Stored data
──────
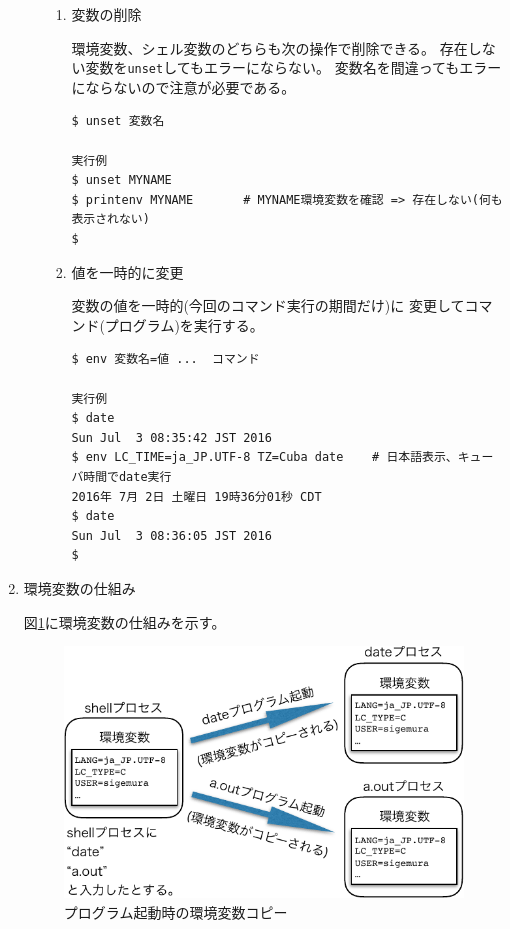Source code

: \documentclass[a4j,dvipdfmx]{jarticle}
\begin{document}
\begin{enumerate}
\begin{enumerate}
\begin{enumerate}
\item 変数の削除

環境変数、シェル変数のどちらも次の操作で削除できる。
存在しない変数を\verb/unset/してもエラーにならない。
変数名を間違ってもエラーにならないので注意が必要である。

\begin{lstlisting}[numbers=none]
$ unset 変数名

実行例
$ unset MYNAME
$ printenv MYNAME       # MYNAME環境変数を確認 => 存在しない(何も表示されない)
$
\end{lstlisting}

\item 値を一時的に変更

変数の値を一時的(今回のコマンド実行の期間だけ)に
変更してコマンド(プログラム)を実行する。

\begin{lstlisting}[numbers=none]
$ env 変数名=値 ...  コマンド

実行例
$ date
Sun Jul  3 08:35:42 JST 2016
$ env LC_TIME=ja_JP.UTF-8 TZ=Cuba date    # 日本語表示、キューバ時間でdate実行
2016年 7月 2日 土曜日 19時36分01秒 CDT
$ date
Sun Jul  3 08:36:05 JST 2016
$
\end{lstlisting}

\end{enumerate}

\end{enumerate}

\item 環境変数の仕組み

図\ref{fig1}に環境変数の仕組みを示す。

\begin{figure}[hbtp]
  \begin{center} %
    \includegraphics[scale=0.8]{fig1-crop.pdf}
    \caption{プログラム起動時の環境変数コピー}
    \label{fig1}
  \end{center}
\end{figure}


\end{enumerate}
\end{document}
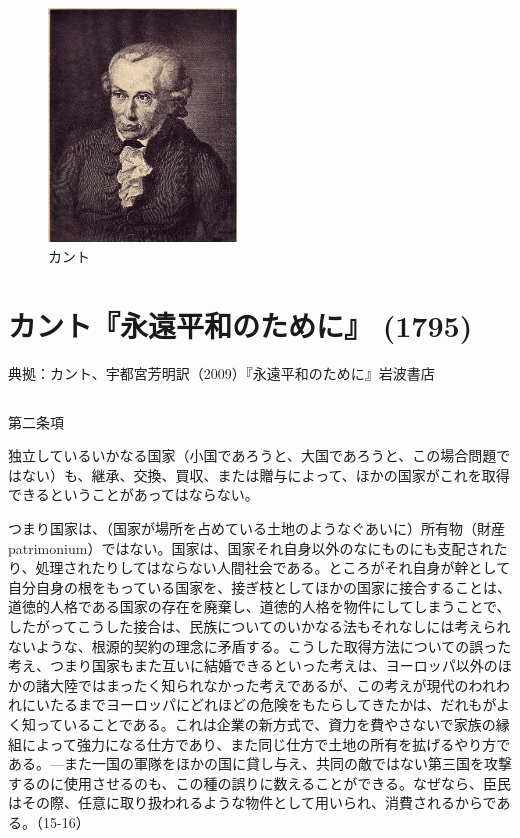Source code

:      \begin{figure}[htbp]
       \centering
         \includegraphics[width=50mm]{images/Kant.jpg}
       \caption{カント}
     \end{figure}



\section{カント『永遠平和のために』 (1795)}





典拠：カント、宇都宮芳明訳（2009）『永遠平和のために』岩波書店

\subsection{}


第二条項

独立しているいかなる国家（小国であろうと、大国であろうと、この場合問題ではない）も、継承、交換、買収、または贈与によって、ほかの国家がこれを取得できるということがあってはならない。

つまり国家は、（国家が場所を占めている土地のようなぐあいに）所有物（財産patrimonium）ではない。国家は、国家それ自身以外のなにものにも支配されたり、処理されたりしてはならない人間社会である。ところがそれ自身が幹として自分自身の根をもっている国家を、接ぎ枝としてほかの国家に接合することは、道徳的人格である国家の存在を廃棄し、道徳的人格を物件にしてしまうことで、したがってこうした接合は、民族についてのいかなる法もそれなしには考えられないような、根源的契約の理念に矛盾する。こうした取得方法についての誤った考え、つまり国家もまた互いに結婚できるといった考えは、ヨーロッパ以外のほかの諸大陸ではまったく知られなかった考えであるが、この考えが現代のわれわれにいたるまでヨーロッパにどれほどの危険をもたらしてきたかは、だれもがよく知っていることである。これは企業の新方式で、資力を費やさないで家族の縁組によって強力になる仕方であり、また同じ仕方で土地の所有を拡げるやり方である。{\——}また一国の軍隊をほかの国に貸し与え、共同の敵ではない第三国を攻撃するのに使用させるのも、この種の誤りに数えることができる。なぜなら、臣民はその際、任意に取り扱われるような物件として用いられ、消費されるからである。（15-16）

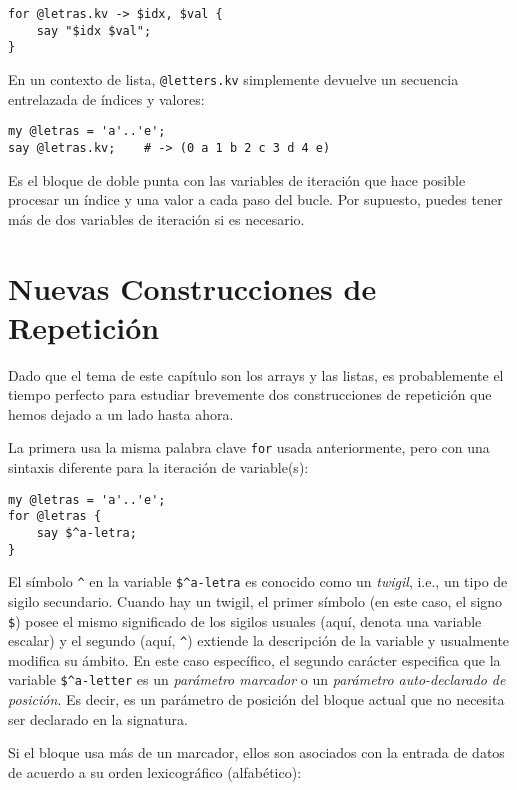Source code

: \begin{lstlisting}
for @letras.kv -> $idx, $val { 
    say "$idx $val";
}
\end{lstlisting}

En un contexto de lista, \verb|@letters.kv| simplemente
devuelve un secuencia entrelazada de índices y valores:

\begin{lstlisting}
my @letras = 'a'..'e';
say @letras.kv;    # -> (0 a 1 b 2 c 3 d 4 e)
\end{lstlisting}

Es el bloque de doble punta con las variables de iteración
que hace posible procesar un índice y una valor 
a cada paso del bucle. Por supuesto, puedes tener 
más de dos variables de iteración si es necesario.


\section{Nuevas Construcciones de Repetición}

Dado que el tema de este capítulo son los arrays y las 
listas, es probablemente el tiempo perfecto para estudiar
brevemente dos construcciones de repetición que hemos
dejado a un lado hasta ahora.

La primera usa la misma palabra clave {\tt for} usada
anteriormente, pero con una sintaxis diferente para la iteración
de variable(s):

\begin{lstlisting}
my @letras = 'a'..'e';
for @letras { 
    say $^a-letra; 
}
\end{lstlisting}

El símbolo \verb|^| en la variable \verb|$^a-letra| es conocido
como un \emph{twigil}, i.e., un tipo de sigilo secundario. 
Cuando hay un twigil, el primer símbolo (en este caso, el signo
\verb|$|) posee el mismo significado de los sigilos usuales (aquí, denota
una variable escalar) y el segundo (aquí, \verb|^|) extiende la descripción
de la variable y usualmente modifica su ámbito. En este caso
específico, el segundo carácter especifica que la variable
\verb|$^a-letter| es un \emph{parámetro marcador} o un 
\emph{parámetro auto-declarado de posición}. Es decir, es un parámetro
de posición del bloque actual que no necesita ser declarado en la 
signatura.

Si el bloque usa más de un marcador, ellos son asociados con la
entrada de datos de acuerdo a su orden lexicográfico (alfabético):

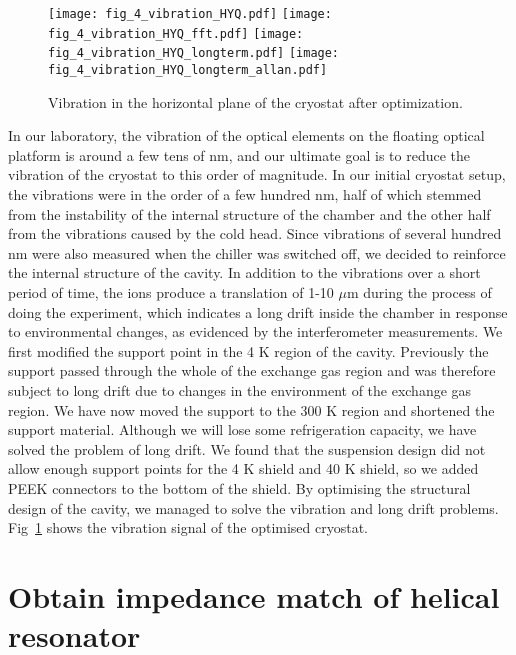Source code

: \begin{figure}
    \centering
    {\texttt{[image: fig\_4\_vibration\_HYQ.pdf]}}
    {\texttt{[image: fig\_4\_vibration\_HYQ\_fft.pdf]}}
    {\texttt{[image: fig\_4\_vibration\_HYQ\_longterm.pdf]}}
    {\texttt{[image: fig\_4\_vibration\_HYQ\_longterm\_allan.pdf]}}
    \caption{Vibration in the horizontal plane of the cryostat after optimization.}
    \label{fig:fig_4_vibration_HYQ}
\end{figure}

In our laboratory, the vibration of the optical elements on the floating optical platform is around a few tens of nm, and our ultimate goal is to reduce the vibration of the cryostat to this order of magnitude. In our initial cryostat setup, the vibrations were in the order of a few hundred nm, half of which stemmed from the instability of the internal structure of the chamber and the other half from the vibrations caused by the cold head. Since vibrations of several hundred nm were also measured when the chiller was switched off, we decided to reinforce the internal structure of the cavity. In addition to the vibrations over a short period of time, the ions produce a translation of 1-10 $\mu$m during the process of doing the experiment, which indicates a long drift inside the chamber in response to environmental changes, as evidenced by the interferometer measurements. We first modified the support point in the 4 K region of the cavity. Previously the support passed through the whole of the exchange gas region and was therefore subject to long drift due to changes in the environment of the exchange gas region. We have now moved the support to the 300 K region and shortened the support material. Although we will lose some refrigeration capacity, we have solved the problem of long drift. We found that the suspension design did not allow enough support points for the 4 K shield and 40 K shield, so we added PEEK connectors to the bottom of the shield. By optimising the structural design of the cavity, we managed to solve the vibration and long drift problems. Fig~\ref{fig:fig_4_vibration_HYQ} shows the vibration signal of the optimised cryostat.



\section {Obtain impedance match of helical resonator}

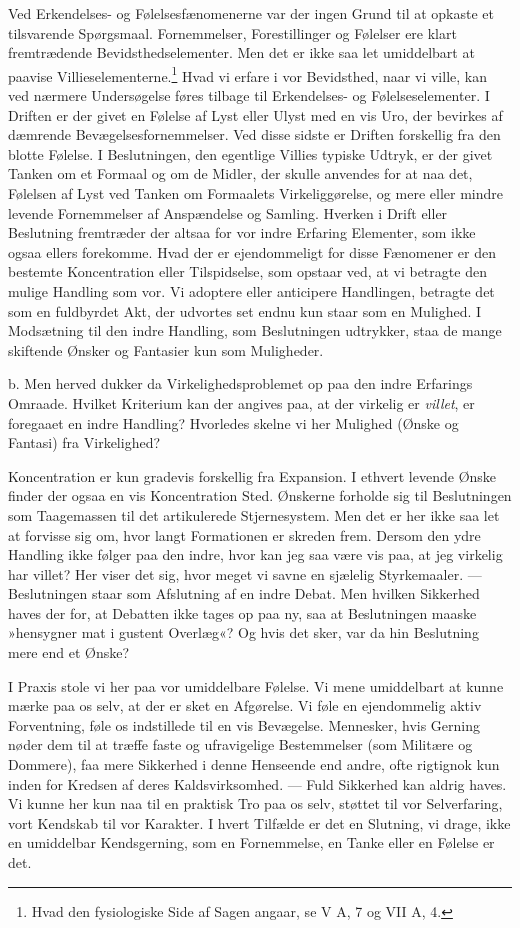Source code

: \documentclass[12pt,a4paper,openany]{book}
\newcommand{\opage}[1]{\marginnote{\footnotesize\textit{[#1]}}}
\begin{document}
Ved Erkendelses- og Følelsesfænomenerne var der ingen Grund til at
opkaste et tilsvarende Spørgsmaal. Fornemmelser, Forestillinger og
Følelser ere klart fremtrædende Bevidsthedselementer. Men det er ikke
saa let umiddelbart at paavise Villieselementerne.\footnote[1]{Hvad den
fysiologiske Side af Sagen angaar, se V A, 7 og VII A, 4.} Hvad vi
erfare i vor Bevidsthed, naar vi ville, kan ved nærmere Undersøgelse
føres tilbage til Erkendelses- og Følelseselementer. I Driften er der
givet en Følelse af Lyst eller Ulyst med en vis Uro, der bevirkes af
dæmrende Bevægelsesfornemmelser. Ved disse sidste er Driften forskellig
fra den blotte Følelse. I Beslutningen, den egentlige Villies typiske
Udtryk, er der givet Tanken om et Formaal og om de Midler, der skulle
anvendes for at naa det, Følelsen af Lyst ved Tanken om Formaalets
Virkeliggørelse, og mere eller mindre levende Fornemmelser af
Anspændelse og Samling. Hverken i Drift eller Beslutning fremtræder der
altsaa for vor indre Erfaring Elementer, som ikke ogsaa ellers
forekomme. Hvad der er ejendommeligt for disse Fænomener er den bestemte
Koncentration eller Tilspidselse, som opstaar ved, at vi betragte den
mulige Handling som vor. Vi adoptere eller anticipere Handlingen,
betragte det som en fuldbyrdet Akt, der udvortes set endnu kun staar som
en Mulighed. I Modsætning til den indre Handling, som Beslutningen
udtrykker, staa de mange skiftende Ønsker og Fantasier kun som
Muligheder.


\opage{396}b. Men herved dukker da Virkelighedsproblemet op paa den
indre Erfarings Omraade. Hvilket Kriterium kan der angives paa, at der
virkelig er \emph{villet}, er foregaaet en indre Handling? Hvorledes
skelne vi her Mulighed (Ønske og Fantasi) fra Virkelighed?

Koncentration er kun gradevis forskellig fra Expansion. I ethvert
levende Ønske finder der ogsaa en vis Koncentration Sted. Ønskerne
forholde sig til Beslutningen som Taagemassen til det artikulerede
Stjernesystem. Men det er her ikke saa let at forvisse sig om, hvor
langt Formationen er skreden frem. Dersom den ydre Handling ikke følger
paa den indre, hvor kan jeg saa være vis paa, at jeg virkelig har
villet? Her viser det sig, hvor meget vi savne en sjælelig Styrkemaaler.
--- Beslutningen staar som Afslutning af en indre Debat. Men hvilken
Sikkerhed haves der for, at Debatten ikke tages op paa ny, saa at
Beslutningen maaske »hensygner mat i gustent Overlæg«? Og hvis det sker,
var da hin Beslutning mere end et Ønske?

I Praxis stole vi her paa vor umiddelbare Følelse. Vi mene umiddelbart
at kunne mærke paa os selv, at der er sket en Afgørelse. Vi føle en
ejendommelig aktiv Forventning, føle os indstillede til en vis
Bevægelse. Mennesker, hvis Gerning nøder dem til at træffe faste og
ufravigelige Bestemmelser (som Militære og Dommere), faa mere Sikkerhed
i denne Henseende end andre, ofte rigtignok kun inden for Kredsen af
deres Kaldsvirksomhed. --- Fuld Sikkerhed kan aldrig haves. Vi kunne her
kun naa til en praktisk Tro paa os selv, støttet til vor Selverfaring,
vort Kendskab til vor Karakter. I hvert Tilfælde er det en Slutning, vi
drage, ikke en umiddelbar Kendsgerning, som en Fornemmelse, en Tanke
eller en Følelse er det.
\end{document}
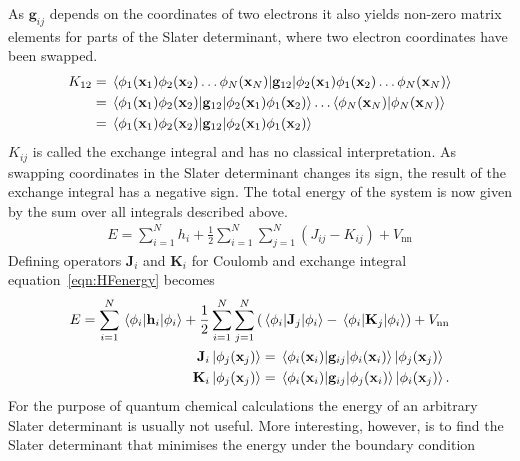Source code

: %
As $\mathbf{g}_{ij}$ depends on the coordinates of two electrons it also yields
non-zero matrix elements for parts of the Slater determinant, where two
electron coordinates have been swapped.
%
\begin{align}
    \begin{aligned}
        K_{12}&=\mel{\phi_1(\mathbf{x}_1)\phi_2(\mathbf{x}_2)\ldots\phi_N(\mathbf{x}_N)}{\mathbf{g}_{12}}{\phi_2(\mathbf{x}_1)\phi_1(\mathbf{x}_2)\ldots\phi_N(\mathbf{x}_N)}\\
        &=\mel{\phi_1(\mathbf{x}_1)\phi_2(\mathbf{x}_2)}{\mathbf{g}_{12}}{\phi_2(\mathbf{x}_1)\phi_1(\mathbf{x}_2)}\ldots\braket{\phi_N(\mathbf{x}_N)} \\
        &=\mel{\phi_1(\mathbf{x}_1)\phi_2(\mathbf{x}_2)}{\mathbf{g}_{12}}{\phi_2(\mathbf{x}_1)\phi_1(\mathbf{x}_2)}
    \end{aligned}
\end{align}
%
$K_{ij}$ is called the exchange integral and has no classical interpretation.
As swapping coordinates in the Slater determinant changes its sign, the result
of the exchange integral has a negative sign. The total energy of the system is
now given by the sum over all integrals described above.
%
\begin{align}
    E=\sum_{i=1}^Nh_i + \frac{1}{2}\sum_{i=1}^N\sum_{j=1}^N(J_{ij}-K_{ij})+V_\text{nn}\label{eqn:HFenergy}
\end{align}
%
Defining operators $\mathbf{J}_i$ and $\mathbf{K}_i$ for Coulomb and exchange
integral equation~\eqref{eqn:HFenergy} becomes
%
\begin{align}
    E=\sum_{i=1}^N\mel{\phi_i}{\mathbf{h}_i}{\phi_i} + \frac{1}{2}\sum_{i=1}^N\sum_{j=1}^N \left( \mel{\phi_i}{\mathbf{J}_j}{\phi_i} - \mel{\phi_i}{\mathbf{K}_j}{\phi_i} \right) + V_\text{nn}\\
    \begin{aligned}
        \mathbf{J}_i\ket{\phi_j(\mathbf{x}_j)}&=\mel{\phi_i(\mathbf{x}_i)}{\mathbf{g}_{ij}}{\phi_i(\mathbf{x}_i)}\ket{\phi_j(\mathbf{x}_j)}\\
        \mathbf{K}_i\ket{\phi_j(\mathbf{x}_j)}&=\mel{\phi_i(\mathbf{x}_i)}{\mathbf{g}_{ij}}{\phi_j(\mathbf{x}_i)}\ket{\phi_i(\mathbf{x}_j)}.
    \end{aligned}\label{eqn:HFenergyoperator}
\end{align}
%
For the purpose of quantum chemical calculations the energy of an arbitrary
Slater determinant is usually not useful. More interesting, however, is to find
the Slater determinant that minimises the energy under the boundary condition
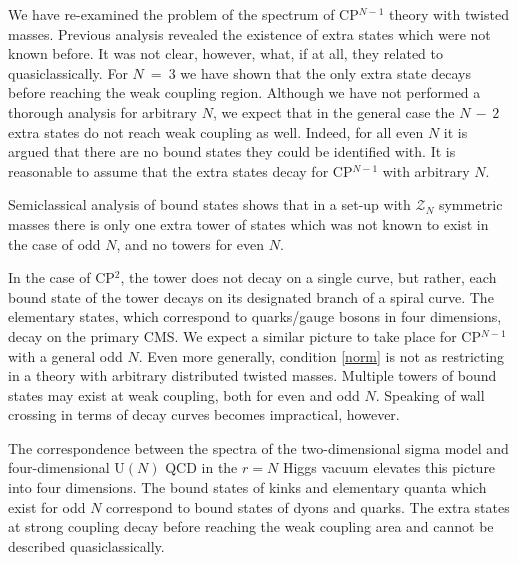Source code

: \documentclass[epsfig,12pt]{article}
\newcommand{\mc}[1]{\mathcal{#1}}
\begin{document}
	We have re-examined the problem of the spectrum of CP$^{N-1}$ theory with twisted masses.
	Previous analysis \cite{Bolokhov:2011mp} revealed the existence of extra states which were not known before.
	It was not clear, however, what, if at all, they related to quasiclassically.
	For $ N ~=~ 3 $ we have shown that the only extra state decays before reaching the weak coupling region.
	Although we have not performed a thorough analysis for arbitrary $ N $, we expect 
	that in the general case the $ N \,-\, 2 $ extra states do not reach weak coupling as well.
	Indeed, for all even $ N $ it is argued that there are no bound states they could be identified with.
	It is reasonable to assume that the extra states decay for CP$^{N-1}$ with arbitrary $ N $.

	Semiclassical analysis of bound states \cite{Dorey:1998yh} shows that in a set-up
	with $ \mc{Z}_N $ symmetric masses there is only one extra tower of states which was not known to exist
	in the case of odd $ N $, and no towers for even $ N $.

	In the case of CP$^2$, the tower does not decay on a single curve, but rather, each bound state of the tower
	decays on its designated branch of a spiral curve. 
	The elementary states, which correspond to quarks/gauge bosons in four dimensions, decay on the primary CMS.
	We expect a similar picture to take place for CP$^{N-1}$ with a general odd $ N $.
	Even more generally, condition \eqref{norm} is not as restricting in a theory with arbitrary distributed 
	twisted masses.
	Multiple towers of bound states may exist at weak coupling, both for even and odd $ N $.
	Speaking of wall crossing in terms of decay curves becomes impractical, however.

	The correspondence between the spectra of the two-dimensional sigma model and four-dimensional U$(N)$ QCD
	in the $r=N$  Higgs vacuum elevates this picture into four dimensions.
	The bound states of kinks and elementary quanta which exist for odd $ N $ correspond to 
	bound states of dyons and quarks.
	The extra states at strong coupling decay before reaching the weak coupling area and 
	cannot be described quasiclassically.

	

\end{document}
──────
Using the records above, print exactly the lines between the ones containing "環境変数、シェル変数のどちらも次の操作で削除できる。" and "独立しているいかなる国家（小", inclusive, and nothing else; no pictures.

▶ Exercise answer
環境変数、シェル変数のどちらも次の操作で削除できる。
存在しない変数を\verb/unset/してもエラーにならない。
変数名を間違ってもエラーにならないので注意が必要である。

\begin{lstlisting}[numbers=none]
$ unset 変数名

実行例
$ unset MYNAME
$ printenv MYNAME       # MYNAME環境変数を確認 => 存在しない(何も表示されない)
$
\end{lstlisting}

\item 値を一時的に変更

変数の値を一時的(今回のコマンド実行の期間だけ)に
変更してコマンド(プログラム)を実行する。

\begin{lstlisting}[numbers=none]
$ env 変数名=値 ...  コマンド

実行例
$ date
Sun Jul  3 08:35:42 JST 2016
$ env LC_TIME=ja_JP.UTF-8 TZ=Cuba date    # 日本語表示、キューバ時間でdate実行
2016年 7月 2日 土曜日 19時36分01秒 CDT
$ date
Sun Jul  3 08:36:05 JST 2016
$
\end{lstlisting}

\end{enumerate}

\end{enumerate}

\item 環境変数の仕組み

図\ref{fig1}に環境変数の仕組みを示す。

\begin{figure}[hbtp]
  \begin{center} %
    \includegraphics[scale=0.8]{fig1-crop.pdf}
    \caption{プログラム起動時の環境変数コピー}
    \label{fig1}
  \end{center}
\end{figure}


\end{enumerate}
\end{document}
Source code

:      \begin{figure}[htbp]
       \centering
         \includegraphics[width=50mm]{images/Kant.jpg}
       \caption{カント}
     \end{figure}



\section{カント『永遠平和のために』 (1795)}





典拠：カント、宇都宮芳明訳（2009）『永遠平和のために』岩波書店

\subsection{}


第二条項

独立しているいかなる国家（小国であろうと、大国であろうと、この場合問題ではない）も、継承、交換、買収、または贈与によって、ほかの国家がこれを取得できるということがあってはならない。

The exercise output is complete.